About this task: Please quote exactly the opening lines of the data, from the first line to the one where "- What I check for editing." appears.

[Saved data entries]
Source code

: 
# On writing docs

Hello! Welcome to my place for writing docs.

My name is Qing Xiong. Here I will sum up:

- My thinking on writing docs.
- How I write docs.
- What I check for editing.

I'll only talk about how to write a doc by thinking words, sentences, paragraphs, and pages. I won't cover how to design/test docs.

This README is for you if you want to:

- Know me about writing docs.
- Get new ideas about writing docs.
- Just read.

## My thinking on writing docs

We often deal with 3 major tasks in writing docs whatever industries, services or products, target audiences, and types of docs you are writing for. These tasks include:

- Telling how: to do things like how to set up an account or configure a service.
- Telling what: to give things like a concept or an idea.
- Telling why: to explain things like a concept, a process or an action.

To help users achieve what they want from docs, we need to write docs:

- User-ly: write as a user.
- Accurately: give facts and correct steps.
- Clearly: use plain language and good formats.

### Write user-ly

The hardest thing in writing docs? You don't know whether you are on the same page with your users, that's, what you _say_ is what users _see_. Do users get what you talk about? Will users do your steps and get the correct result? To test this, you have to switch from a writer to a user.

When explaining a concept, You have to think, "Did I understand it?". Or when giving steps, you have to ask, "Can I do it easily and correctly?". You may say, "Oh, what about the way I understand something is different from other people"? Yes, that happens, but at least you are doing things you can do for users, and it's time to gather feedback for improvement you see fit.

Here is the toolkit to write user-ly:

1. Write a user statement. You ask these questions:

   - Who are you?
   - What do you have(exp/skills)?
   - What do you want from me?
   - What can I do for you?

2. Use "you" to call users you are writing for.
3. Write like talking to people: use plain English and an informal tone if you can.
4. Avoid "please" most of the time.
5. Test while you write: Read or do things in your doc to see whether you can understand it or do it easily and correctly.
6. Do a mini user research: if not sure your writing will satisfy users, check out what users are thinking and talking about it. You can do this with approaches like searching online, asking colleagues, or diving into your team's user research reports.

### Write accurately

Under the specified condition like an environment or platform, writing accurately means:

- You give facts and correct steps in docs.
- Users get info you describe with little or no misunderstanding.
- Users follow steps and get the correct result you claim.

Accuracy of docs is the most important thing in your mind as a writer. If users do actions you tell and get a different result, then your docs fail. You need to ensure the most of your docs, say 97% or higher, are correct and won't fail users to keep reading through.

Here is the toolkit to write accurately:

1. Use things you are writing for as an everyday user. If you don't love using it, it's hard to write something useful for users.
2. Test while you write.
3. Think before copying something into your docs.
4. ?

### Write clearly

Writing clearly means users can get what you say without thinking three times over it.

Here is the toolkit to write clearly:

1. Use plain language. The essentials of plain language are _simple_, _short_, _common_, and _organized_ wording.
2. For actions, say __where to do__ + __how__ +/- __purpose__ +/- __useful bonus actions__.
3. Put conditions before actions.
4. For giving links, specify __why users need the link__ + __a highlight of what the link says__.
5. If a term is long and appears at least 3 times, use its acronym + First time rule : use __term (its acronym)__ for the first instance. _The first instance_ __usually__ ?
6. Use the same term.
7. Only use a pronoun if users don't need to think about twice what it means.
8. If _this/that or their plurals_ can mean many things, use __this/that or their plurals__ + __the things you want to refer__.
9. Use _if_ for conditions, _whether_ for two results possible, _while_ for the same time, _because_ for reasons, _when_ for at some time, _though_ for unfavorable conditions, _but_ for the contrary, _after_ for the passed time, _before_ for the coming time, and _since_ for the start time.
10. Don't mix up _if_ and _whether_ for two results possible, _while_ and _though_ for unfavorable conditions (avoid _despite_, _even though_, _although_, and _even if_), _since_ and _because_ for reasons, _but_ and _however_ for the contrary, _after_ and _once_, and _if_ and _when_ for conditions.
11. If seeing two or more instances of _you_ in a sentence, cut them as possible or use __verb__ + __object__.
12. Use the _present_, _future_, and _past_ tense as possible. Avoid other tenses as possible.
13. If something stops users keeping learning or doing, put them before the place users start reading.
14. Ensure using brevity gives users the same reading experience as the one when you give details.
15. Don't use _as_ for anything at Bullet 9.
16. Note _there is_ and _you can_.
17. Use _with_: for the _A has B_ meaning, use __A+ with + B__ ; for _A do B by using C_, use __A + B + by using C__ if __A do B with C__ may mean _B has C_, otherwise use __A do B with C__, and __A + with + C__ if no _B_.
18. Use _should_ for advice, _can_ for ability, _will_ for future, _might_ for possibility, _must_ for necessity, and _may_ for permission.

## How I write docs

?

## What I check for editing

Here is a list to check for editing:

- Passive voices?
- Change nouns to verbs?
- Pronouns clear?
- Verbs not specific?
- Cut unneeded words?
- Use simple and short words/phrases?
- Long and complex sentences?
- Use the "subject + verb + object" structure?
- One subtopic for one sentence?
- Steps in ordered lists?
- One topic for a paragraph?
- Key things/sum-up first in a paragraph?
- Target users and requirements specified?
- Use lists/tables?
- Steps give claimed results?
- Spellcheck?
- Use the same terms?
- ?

Exercise answer:
Source code

: 
# On writing docs

Hello! Welcome to my place for writing docs.

My name is Qing Xiong. Here I will sum up:

- My thinking on writing docs.
- How I write docs.
- What I check for editing.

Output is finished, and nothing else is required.